_Goal of the exercise_: The data must be given again exactly as written, with all images omitted.

[Opening Material for this exercise section]

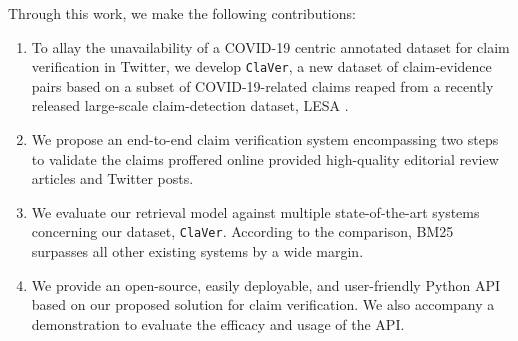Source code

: \documentclass[11pt]{article}
\newcommand{\dataset}{\texttt{ClaVer}}
\begin{document}
Through this work, we make the following contributions:
\begin{enumerate}
    \item To allay the unavailability of a COVID-19 centric annotated dataset for claim verification in Twitter, we develop \dataset, a new dataset of claim-evidence pairs based on a subset of COVID-19-related claims reaped from a recently released large-scale claim-detection dataset, LESA \cite{gupta2021lesa}.
    \item We propose an end-to-end claim verification system encompassing two steps to validate the claims proffered online provided high-quality editorial review articles and Twitter posts.  
    \item We evaluate our retrieval model against multiple  state-of-the-art systems concerning our dataset, \dataset. According to the comparison, BM25 surpasses all other existing systems by a wide margin. 
    \item We provide an open-source, easily deployable, and user-friendly Python API based on our proposed solution for claim verification. We also accompany a demonstration to evaluate the efficacy and usage of the API.
\end{enumerate}
\end{document}

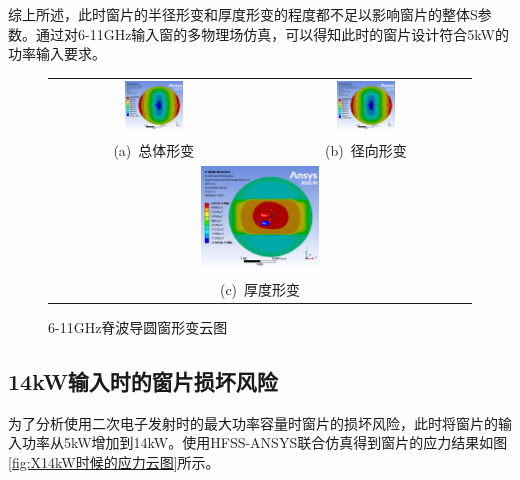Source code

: \documentclass[master]{thesis-uestc}
\begin{document}
综上所述，此时窗片的半径形变和厚度形变的程度都不足以影响窗片的整体S参数。通过对6-11GHz输入窗的多物理场仿真，可以得知此时的窗片设计符合5kW的功率输入要求。
\begin{figure}[!htb]
    \small
    \centering
    \begin{tabular}{@{\ }c@{\ }c}
        \includegraphics[width=0.29\textwidth]{pic/chapter3/X输入窗总形变.png} & 
        \hspace{5pt}
        \includegraphics[width=0.29\textwidth]{pic/chapter3/X输入窗径向形变.png}     \\
        \mbox{\small (a) 总体形变}                                                                               & 
        \mbox{\small (b) 径向形变}                                                           \\[6bp]
        \multicolumn{2}{c}{\includegraphics[width=0.29\textwidth]{pic/chapter3/X输入窗厚度形变.png}} \\  %
        \multicolumn{2}{c}{\mbox{\small (c) 厚度形变}}             
    \end{tabular}
    \caption{6-11GHz脊波导圆窗形变云图}
    \label{fig:X输入窗形变}
\end{figure}

\subsection{14kW输入时的窗片损坏风险}
为了分析使用二次电子发射时的最大功率容量时窗片的损坏风险，此时将窗片的输入功率从5kW增加到14kW。使用HFSS-ANSYS联合仿真得到窗片的应力结果如图\ref{fig:X14kW时候的应力云图}所示。
\end{document}

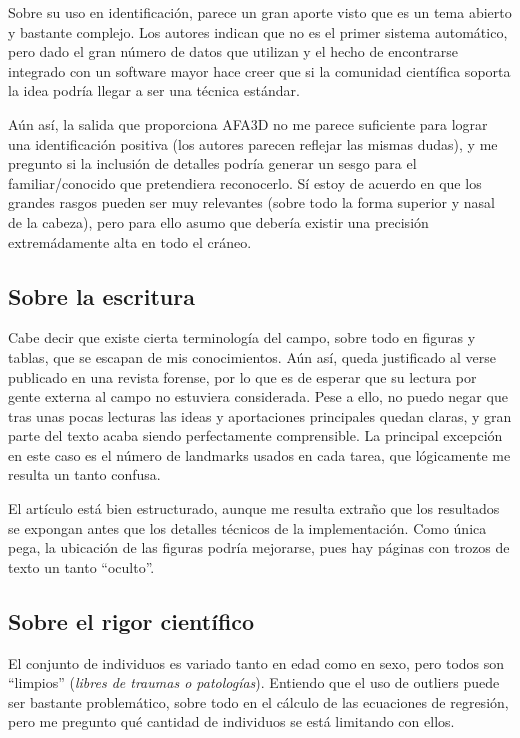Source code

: \documentclass[13pt,a4paper]{article}
\begin{document}
\vspace{\baselineskip}

Sobre su uso en identificación, parece un gran aporte visto que es un tema abierto y bastante complejo. Los autores indican que no es el primer sistema automático, pero dado el gran número de datos que utilizan y el hecho de encontrarse integrado con un software mayor hace creer que si la comunidad científica soporta la idea podría llegar a ser una técnica estándar.

\vspace{\baselineskip}

Aún así, la salida que proporciona AFA3D no me parece suficiente para lograr una identificación positiva (los autores parecen reflejar las mismas dudas), y me pregunto si la inclusión de detalles podría generar un sesgo para el familiar/conocido que pretendiera reconocerlo. Sí estoy de acuerdo en que los grandes rasgos pueden ser muy relevantes (sobre todo la forma superior y nasal de la cabeza), pero para ello asumo que debería existir una precisión extremádamente alta en todo el cráneo.

\subsection{Sobre la escritura}

Cabe decir que existe cierta terminología del campo, sobre todo en figuras y tablas, que se escapan de mis conocimientos. Aún así, queda justificado al verse publicado en una revista forense, por lo que es de esperar que su lectura por gente externa al campo no estuviera considerada. Pese a ello, no puedo negar que tras unas pocas lecturas las ideas y aportaciones principales quedan claras, y gran parte del texto acaba siendo perfectamente comprensible. La principal excepción en este caso es el número de landmarks usados en cada tarea, que lógicamente me resulta un tanto confusa.

El artículo está bien estructurado, aunque me resulta extraño que los resultados se expongan antes que los detalles técnicos de la implementación. Como única pega, la ubicación de las figuras podría mejorarse, pues hay páginas con trozos de texto un tanto ``oculto''.

\subsection{Sobre el rigor científico} %

El conjunto de individuos es variado tanto en edad como en sexo, pero todos son ``limpios'' (\textit{libres de traumas o patologías}). Entiendo que el uso de outliers puede ser bastante problemático, sobre todo en el cálculo de las ecuaciones de regresión, pero me pregunto qué cantidad de individuos se está limitando con ellos.
\end{document}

[Closing Material for this exercise section]

_Answer area_:
Source code

: \documentclass[11pt]{article}
\newcommand{\dataset}{\texttt{ClaVer}}
\begin{document}
Through this work, we make the following contributions:
\begin{enumerate}
    \item To allay the unavailability of a COVID-19 centric annotated dataset for claim verification in Twitter, we develop \dataset, a new dataset of claim-evidence pairs based on a subset of COVID-19-related claims reaped from a recently released large-scale claim-detection dataset, LESA \cite{gupta2021lesa}.
    \item We propose an end-to-end claim verification system encompassing two steps to validate the claims proffered online provided high-quality editorial review articles and Twitter posts.  
    \item We evaluate our retrieval model against multiple  state-of-the-art systems concerning our dataset, \dataset. According to the comparison, BM25 surpasses all other existing systems by a wide margin. 
    \item We provide an open-source, easily deployable, and user-friendly Python API based on our proposed solution for claim verification. We also accompany a demonstration to evaluate the efficacy and usage of the API.
\end{enumerate}
\end{document}

Source code

: \documentclass[master]{thesis-uestc}
\begin{document}
综上所述，此时窗片的半径形变和厚度形变的程度都不足以影响窗片的整体S参数。通过对6-11GHz输入窗的多物理场仿真，可以得知此时的窗片设计符合5kW的功率输入要求。
\begin{figure}[!htb]
    \small
    \centering
    \begin{tabular}{@{\ }c@{\ }c}
        \includegraphics[width=0.29\textwidth]{pic/chapter3/X输入窗总形变.png} & 
        \hspace{5pt}
        \includegraphics[width=0.29\textwidth]{pic/chapter3/X输入窗径向形变.png}     \\
        \mbox{\small (a) 总体形变}                                                                               & 
        \mbox{\small (b) 径向形变}                                                           \\[6bp]
        \multicolumn{2}{c}{\includegraphics[width=0.29\textwidth]{pic/chapter3/X输入窗厚度形变.png}} \\  %
        \multicolumn{2}{c}{\mbox{\small (c) 厚度形变}}             
    \end{tabular}
    \caption{6-11GHz脊波导圆窗形变云图}
    \label{fig:X输入窗形变}
\end{figure}

\subsection{14kW输入时的窗片损坏风险}
为了分析使用二次电子发射时的最大功率容量时窗片的损坏风险，此时将窗片的输入功率从5kW增加到14kW。使用HFSS-ANSYS联合仿真得到窗片的应力结果如图\ref{fig:X14kW时候的应力云图}所示。
\end{document}

Source code

: \documentclass[13pt,a4paper]{article}
\begin{document}
\vspace{\baselineskip}

Sobre su uso en identificación, parece un gran aporte visto que es un tema abierto y bastante complejo. Los autores indican que no es el primer sistema automático, pero dado el gran número de datos que utilizan y el hecho de encontrarse integrado con un software mayor hace creer que si la comunidad científica soporta la idea podría llegar a ser una técnica estándar.

\vspace{\baselineskip}

Aún así, la salida que proporciona AFA3D no me parece suficiente para lograr una identificación positiva (los autores parecen reflejar las mismas dudas), y me pregunto si la inclusión de detalles podría generar un sesgo para el familiar/conocido que pretendiera reconocerlo. Sí estoy de acuerdo en que los grandes rasgos pueden ser muy relevantes (sobre todo la forma superior y nasal de la cabeza), pero para ello asumo que debería existir una precisión extremádamente alta en todo el cráneo.

\subsection{Sobre la escritura}

Cabe decir que existe cierta terminología del campo, sobre todo en figuras y tablas, que se escapan de mis conocimientos. Aún así, queda justificado al verse publicado en una revista forense, por lo que es de esperar que su lectura por gente externa al campo no estuviera considerada. Pese a ello, no puedo negar que tras unas pocas lecturas las ideas y aportaciones principales quedan claras, y gran parte del texto acaba siendo perfectamente comprensible. La principal excepción en este caso es el número de landmarks usados en cada tarea, que lógicamente me resulta un tanto confusa.

El artículo está bien estructurado, aunque me resulta extraño que los resultados se expongan antes que los detalles técnicos de la implementación. Como única pega, la ubicación de las figuras podría mejorarse, pues hay páginas con trozos de texto un tanto ``oculto''.

\subsection{Sobre el rigor científico} %

El conjunto de individuos es variado tanto en edad como en sexo, pero todos son ``limpios'' (\textit{libres de traumas o patologías}). Entiendo que el uso de outliers puede ser bastante problemático, sobre todo en el cálculo de las ecuaciones de regresión, pero me pregunto qué cantidad de individuos se está limitando con ellos.
\end{document}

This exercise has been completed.